L’Origine de nos Idees du Sublime et du Beau/PII XXI

Traduction par E. Lagentie de Lavaïsse.
Pichon et Depierreux (p. 154-156).

SECTION XXI.
L’odorat et le goût, les amers et les puanteurs.

Les odeurs et les saveurs ont aussi quelque influence sur les grandes idées, mais elle est naturellement faible, et bornée dans ses opérations. J’observerai seulement que les odeurs ni les saveurs ne peuvent produire aucune grande sensation, si nous en exceptons les amers excessifs et les puanteurs intolérables. Il est vrai que ces affections de l’odorat et du goût, lorsqu’elles ont toute leur énergie possible, et qu’elles s^appliquent directement sur le sensorium sont simplement douloureuses, et ne sont accompagnées d’aucune sorte de délice. Mais quand elles sont modérées, comme dans une description ou une narration, elles deviennent des sources du sublime, aussi naturelles que toute autre, et basées sur le même principe d’une douleur modérée. « Une coupe d’amertume… boire la coupe amère de la fortune… les pommes amères de Sodome ; » toutes ces idées conviennent à une description sublime, Et n’est-il pas sublime ce passage de Virgile, où la vapeur empestée de la fontaine d’Albunée conspire si heureusement avec la lugubre obscurité et l’horreur sacrée de la prophétique forêt ?

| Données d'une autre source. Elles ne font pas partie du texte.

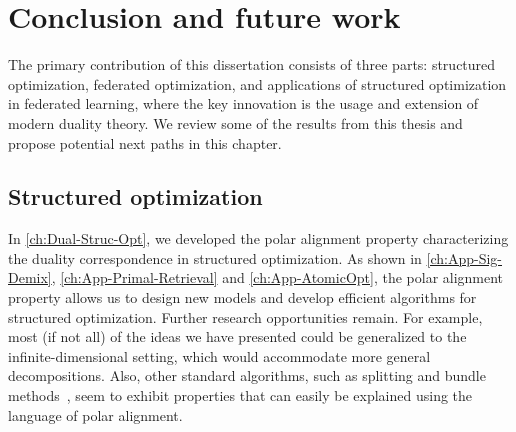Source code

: 
\chapter{Conclusion and future work}
\label{ch:conclusion}

The primary contribution of this dissertation consists of three parts: structured optimization, federated optimization, and applications of structured optimization in federated learning, where the key innovation is the usage and extension of modern duality theory. We review some of the results from this thesis and propose potential next paths in this chapter.


\section{Structured optimization}

In \autoref{ch:Dual-Struc-Opt}, we developed the polar alignment property characterizing the duality correspondence in structured optimization. As shown in \autoref{ch:App-Sig-Demix}, \autoref{ch:App-Primal-Retrieval} and \autoref{ch:App-AtomicOpt}, the polar alignment property allows us to design new models and develop efficient algorithms for structured optimization. Further research opportunities remain. For example, most (if not all) of the
ideas we have presented could be generalized to the infinite-dimensional
setting, which would accommodate more general decompositions. Also, other
standard algorithms, such as splitting and bundle methods~\cite{fan2019bundle}, seem to exhibit properties that can easily be explained using the language of polar alignment.

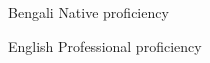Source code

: 
\begin{cvskills}

  \cvskill
    {Bengali}
    {Native proficiency}

  \cvskill
    {English}
    {Professional proficiency}
    
\end{cvskills}
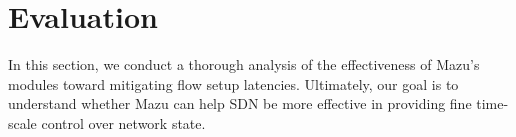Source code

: \section{Evaluation}
\label{s:evaluation}

In this section, we conduct a thorough analysis of the effectiveness of Mazu's modules toward mitigating flow setup latencies. Ultimately, our goal is to understand whether Mazu can help SDN be more effective in providing fine time-scale control over network state.

%

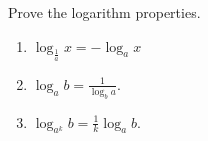 \begin{frame}
\begin{example}
Prove the logarithm properties.
\begin{enumerate}
\item  $\log_{\frac{1}{a}}x=-\log_a x$
\item  $\log_{a}b=\frac{1}{\log_b a}$.
\item  $\log_{a^k}b=\frac{1}{k}\log_a b$.
\end{enumerate}

\end{example}
\end{frame}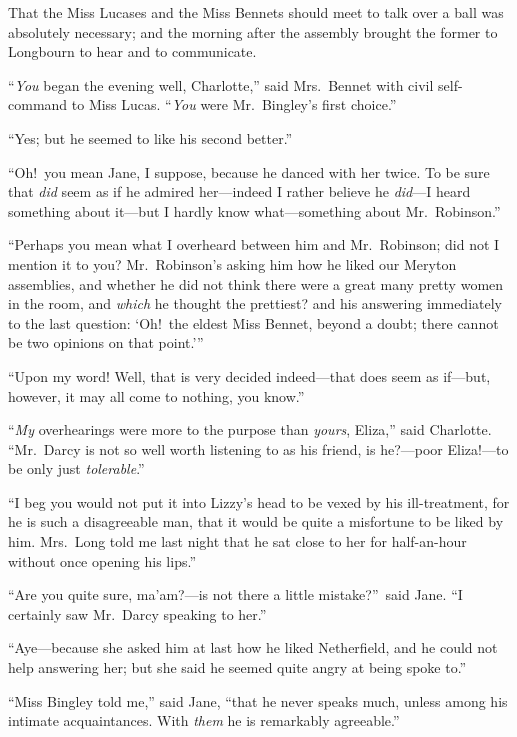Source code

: \documentclass[12pt,english]{book}
\begin{document}
That the Miss Lucases and the Miss Bennets should meet to talk over
a ball was absolutely necessary; and the morning after the assembly
brought the former to Longbourn to hear and to communicate.

{}``\textit{You} began the evening well, Charlotte,'' said Mrs.\ Bennet
with civil self-command to Miss Lucas. {}``\textit{You} were Mr.\ Bingley's
first choice.''

{}``Yes; but he seemed to like his second better.''

{}``Oh!\ you mean Jane, I suppose, because he danced with her twice.
To be sure that \textit{did} seem as if he admired her\mbox{---}indeed
I rather believe he \textit{did}---I heard something about it\mbox{---}but
I hardly know what\mbox{---}something about Mr.\ Robinson.''

{}``Perhaps you mean what I overheard between him and Mr.\ Robinson;
did not I mention it to you? Mr.\ Robinson's asking him how he liked
our Meryton assemblies, and whether he did not think there were a
great many pretty women in the room, and \textit{which} he thought
the prettiest? and his answering immediately to the last question:
`Oh!\ the eldest Miss Bennet, beyond a doubt; there cannot be two
opinions on that point.'''

{}``Upon my word! Well, that is very decided indeed\mbox{---}that
does seem as if\mbox{---}but, however, it may all come to nothing,
you know.''

{}``\textit{My} overhearings were more to the purpose than \textit{yours},
Eliza,'' said Charlotte. {}``Mr.\ Darcy is not so well worth listening
to as his friend, is he?\mbox{---}poor Eliza!\mbox{---}to be only
just \textit{tolerable}.''

{}``I beg you would not put it into Lizzy's head to be vexed by his
ill-treatment, for he is such a disagreeable man, that it would be
quite a misfortune to be liked by him. Mrs.\ Long told me last night
that he sat close to her for half-an-hour without once opening his
lips.''

{}``Are you quite sure, ma'am?\mbox{---}is not there a little mistake?''\ said
Jane. {}``I certainly saw Mr.\ Darcy speaking to her.''

{}``Aye\mbox{---}because she asked him at last how he liked Netherfield,
and he could not help answering her; but she said he seemed quite
angry at being spoke to.''

{}``Miss Bingley told me,'' said Jane, {}``that he never speaks
much, unless among his intimate acquaintances. With \textit{them}
he is remarkably agreeable.''
\end{document}
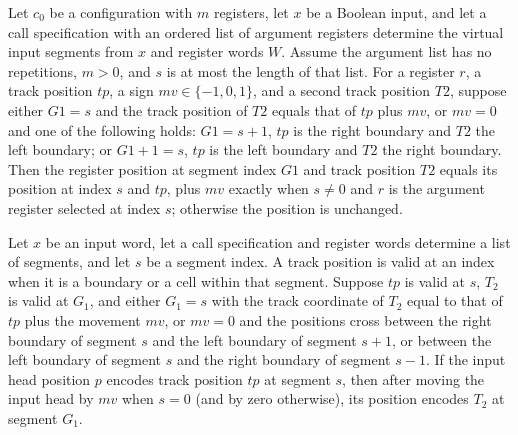 \begin{lemma}
\label{Complexity.LogProg.regPos_after}
\leanok
{}
Let $c_0$ be a configuration with $m$ registers, let $x$ be a Boolean input, and let a
call specification with an ordered list of argument registers determine the virtual
input segments from $x$ and register words $W$. Assume the argument list has no
repetitions, $m>0$, and $s$ is at most the length of that list. For a register $r$, a
track position $tp$, a sign $mv\in\{-1,0,1\}$, and a second track position $T2$, suppose
either $G1=s$ and the track position of $T2$ equals that of $tp$ plus $mv$, or $mv=0$
and one of the following holds: $G1=s+1$, $tp$ is the right boundary and $T2$ the left
boundary; or $G1+1=s$, $tp$ is the left boundary and $T2$ the right boundary. Then the
register position at segment index $G1$ and track position $T2$ equals its position at
index $s$ and $tp$, plus $mv$ exactly when $s\ne0$ and $r$ is the argument register
selected at index $s$; otherwise the position is unchanged.
\end{lemma}

\begin{lemma}
\label{Complexity.LogProg.inPos_after}
\leanok
{}
Let $x$ be an input word, let a call specification and register words determine a list
of segments, and let $s$ be a segment index. A track position is valid at an index when
it is a boundary or a cell within that segment. Suppose $tp$ is valid at $s$, $T_2$ is
valid at $G_1$, and either $G_1=s$ with the track coordinate of $T_2$ equal to that of
$tp$ plus the movement $mv$, or $mv=0$ and the positions cross between the right
boundary of segment $s$ and the left boundary of segment $s+1$, or between the left
boundary of segment $s$ and the right boundary of segment $s-1$. If the input head
position $p$ encodes track position $tp$ at segment $s$, then after moving the input
head by $mv$ when $s=0$ (and by zero otherwise), its position encodes $T_2$ at segment
$G_1$.
\end{lemma}

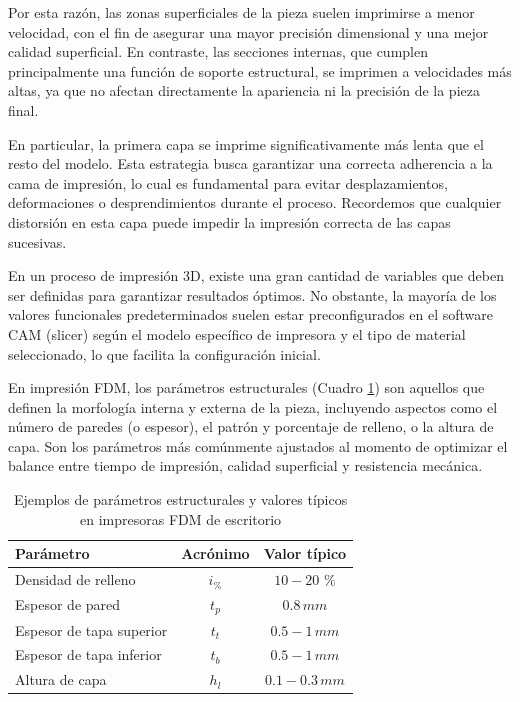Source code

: Por esta razón, las zonas superficiales de la pieza suelen imprimirse a menor velocidad, con el fin de asegurar una mayor precisión dimensional y una mejor calidad superficial. En contraste, las secciones internas, que cumplen principalmente una función de soporte estructural, se imprimen a velocidades más altas, ya que no afectan directamente la apariencia ni la precisión de la pieza final.

En particular, la primera capa se imprime significativamente más lenta que el resto del modelo. Esta estrategia busca garantizar una correcta adherencia a la cama de impresión, lo cual es fundamental para evitar desplazamientos, deformaciones o desprendimientos durante el proceso. Recordemos que cualquier distorsión en esta capa puede impedir la impresión correcta de las capas sucesivas.

En un proceso de impresión 3D, existe una gran cantidad de variables que deben ser definidas para garantizar resultados óptimos. No obstante, la mayoría de los valores funcionales predeterminados suelen estar preconfigurados en el software CAM (slicer) según el modelo específico de impresora y el tipo de material seleccionado, lo que facilita la configuración inicial.

En impresión FDM, los parámetros estructurales (Cuadro \ref{tab:param-estructurales}) son aquellos que definen la morfología interna y externa de la pieza, incluyendo aspectos como el número de paredes (o espesor), el patrón y porcentaje de relleno, o la altura de capa. Son los parámetros más comúnmente ajustados al momento de optimizar el balance entre tiempo de impresión, calidad superficial y resistencia mecánica.

\begin{table}[ht]
  \centering
  \caption{Ejemplos de parámetros estructurales y valores típicos en impresoras FDM de escritorio}
  \label{tab:param-estructurales}
  \begin{tabular}{@{} l c c @{}}
    \toprule
    Parámetro                   & Acrónimo       & Valor típico     \\
    \midrule
    Densidad de relleno        & $i_{\%}$     &     $\mathrm{10-20}$ $\%$\\
    Espesor de pared            & $t_{p}$        &   $\mathrm{0.8}\,mm$  \\
    Espesor de tapa superior          & $t_{t}$ & $\mathrm{0.5-1}\,mm$\\
    Espesor de tapa inferior            & $t_{b}$ & $\mathrm{0.5-1}\, mm$\\
    Altura de capa           & $h_{l}$            &  $\mathrm{0.1-0.3}\, mm$    \\
    \bottomrule
  \end{tabular}
\end{table}

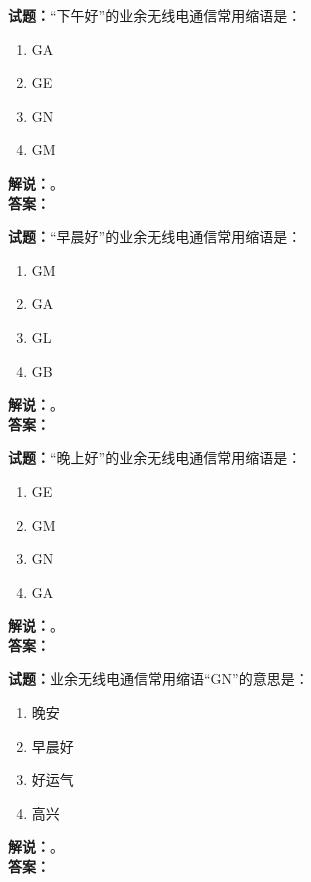 \documentclass{ctexbook}
\begin{document}
\vspace{\baselineskip}

\noindent\textbf{试题：}“下午好”的业余无线电通信常用缩语是：
\begin{enumerate}[leftmargin=3em]
  \item GA
  \item GE
  \item GN
  \item GM
\end{enumerate}
\noindent\textbf{解说：}\textbf{}。\\\noindent\textbf{答案：}

\vspace{\baselineskip}

\noindent\textbf{试题：}“早晨好”的业余无线电通信常用缩语是：
\begin{enumerate}[leftmargin=3em]
  \item GM
  \item GA
  \item GL
  \item GB
\end{enumerate}
\noindent\textbf{解说：}\textbf{}。\\\noindent\textbf{答案：}

\vspace{\baselineskip}

\noindent\textbf{试题：}“晚上好”的业余无线电通信常用缩语是：
\begin{enumerate}[leftmargin=3em]
  \item GE
  \item GM
  \item GN
  \item GA
\end{enumerate}
\noindent\textbf{解说：}\textbf{}。\\\noindent\textbf{答案：}

\vspace{\baselineskip}

\noindent\textbf{试题：}业余无线电通信常用缩语“GN”的意思是：
\begin{enumerate}[leftmargin=3em]
  \item 晚安
  \item 早晨好
  \item 好运气
  \item 高兴
\end{enumerate}
\noindent\textbf{解说：}\textbf{}。\\\noindent\textbf{答案：}

\vspace{\baselineskip}
\end{document}

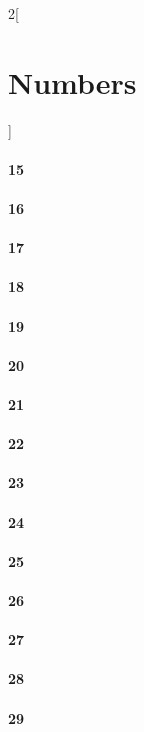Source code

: \documentclass{book}
\begin{document}
\begin{multicols}{2}[\part{Numbers}]
\subsection*{15}
\subsection*{16}
\subsection*{17}
\subsection*{18}
\subsection*{19}
\subsection*{20}
\subsection*{21}
\subsection*{22}
\subsection*{23}
\subsection*{24}
\subsection*{25}
\subsection*{26}
\subsection*{27}
\subsection*{28}
\subsection*{29}

\end{multicols}
\end{document}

At rex solicitas, monstris oracula fauni
Fatidici genitoris adit, lucosque sub alta
Consulit Albunea, nemorum quæ maxima sacra
Fonte sonat ; sœvamque exhalat opaca Mephitim.

Dans une description très-sublime du sixième livre, le poète n’oublie pas les exhalaisons empoisonnées de l’Achéron ; et cette image est bien loin de déparer celles qu’elle accompagne ;

Spelunca alta fuit, vastoque immanis hiatu
Scrupea, tuta lacu nigro, nemorumque tenebris
Quam super haud ullœ poterant impune volante »
Tendere iter pennis, talis sese alitus atris
Faucibus effundens supera ad convexa ferebat.

Quelques amis, dont j’estime beaucoup le jugement, m’ont engagé à ajouter ces exemples : ils ont pensé que mon sentiment exposé tout simplement, pourrait paraître, au premier coup-d’œil, bisarre et ridicule ; mais je crois que cela viendrait principalement de ce que l’on considérerait l’amertume et la puanteur en association avec des idées basses et méprisables, auxquelles, je l’avoue, on les trouve

fréquemment unies : une telle alliance dégrade le sublime dans tous les cas possibles. Pour éprouver une image sublime, il ne s’agit pas d’examiner si elle devient basse en l’associant à des idées basses ; mais si, étant unie à des images d’une certaine noblesse, toute la composition se soutient avec dignité. Tout ce qui est terrible est toujours grand ; et les objets qui possèdent des qualités désagréables, ou qui inspirent même la crainte de quelque danger, mais d’un danger facile à surmonter, sont simplement odieux, comme les crapauds et les araignées.